Each line below that contains the word "vertical" must be copied.

====== DATASET EXTRACT

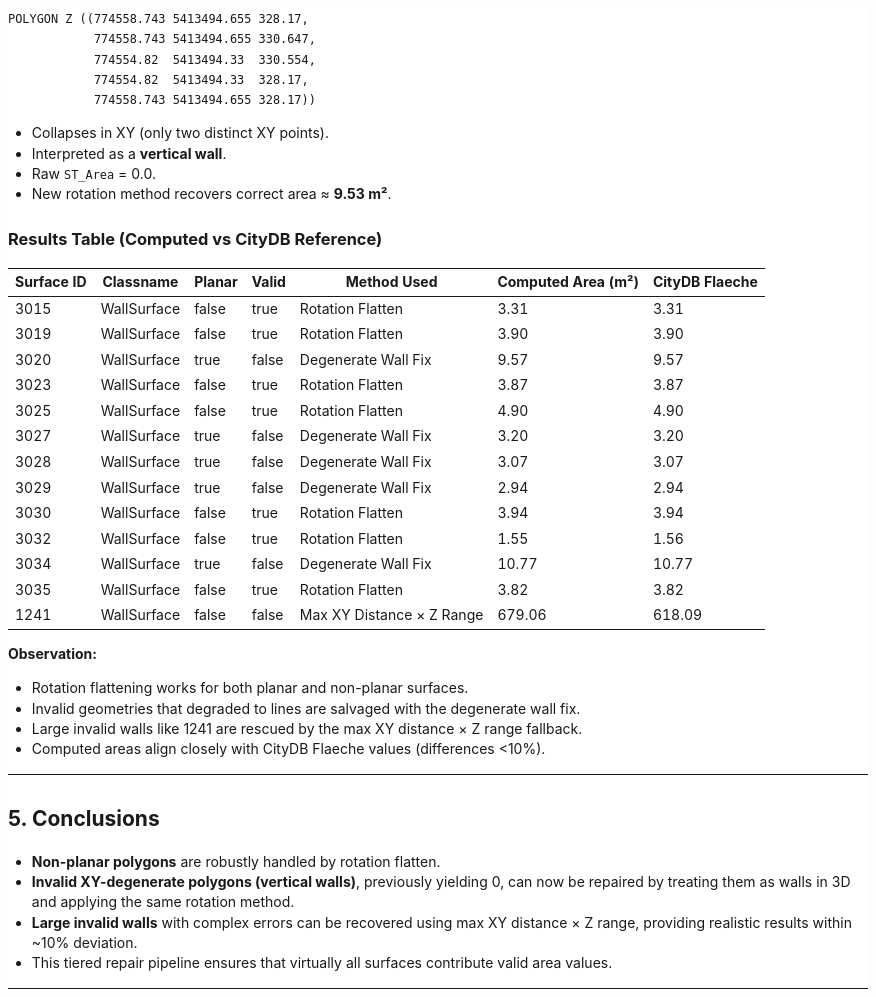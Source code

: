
 ```
POLYGON Z ((774558.743 5413494.655 328.17,
            774558.743 5413494.655 330.647,
            774554.82  5413494.33  330.554,
            774554.82  5413494.33  328.17,
            774558.743 5413494.655 328.17))
```

* Collapses in XY (only two distinct XY points).
* Interpreted as a **vertical wall**.
* Raw `ST_Area` = 0.0.
* New rotation method recovers correct area ≈ **9.53 m²**.

### Results Table (Computed vs CityDB Reference)

| Surface ID | Classname   | Planar | Valid | Method Used               | Computed Area (m²) | CityDB Flaeche |
| ---------- | ----------- | ------ | ----- | ------------------------- | ------------------ | -------------- |
| 3015       | WallSurface | false  | true  | Rotation Flatten          | 3.31               | 3.31           |
| 3019       | WallSurface | false  | true  | Rotation Flatten          | 3.90               | 3.90           |
| 3020       | WallSurface | true   | false | Degenerate Wall Fix       | 9.57               | 9.57           |
| 3023       | WallSurface | false  | true  | Rotation Flatten          | 3.87               | 3.87           |
| 3025       | WallSurface | false  | true  | Rotation Flatten          | 4.90               | 4.90           |
| 3027       | WallSurface | true   | false | Degenerate Wall Fix       | 3.20               | 3.20           |
| 3028       | WallSurface | true   | false | Degenerate Wall Fix       | 3.07               | 3.07           |
| 3029       | WallSurface | true   | false | Degenerate Wall Fix       | 2.94               | 2.94           |
| 3030       | WallSurface | false  | true  | Rotation Flatten          | 3.94               | 3.94           |
| 3032       | WallSurface | false  | true  | Rotation Flatten          | 1.55               | 1.56           |
| 3034       | WallSurface | true   | false | Degenerate Wall Fix       | 10.77              | 10.77          |
| 3035       | WallSurface | false  | true  | Rotation Flatten          | 3.82               | 3.82           |
| 1241       | WallSurface | false  | false | Max XY Distance × Z Range | 679.06             | 618.09         |

**Observation:**

* Rotation flattening works for both planar and non-planar surfaces.
* Invalid geometries that degraded to lines are salvaged with the degenerate wall fix.
* Large invalid walls like 1241 are rescued by the max XY distance × Z range fallback.
* Computed areas align closely with CityDB Flaeche values (differences <10%).

---

## 5. Conclusions

* **Non-planar polygons** are robustly handled by rotation flatten.
* **Invalid XY-degenerate polygons (vertical walls)**, previously yielding 0, can now be repaired by treating them as walls in 3D and applying the same rotation method.
* **Large invalid walls** with complex errors can be recovered using max XY distance × Z range, providing realistic results within \~10% deviation.
* This tiered repair pipeline ensures that virtually all surfaces contribute valid area values.

---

============

● **RESULT OF THIS TASK**
* Interpreted as a **vertical wall**.
* **Invalid XY-degenerate polygons (vertical walls)**, previously yielding 0, can now be repaired by treating them as walls in 3D and applying the same rotation method.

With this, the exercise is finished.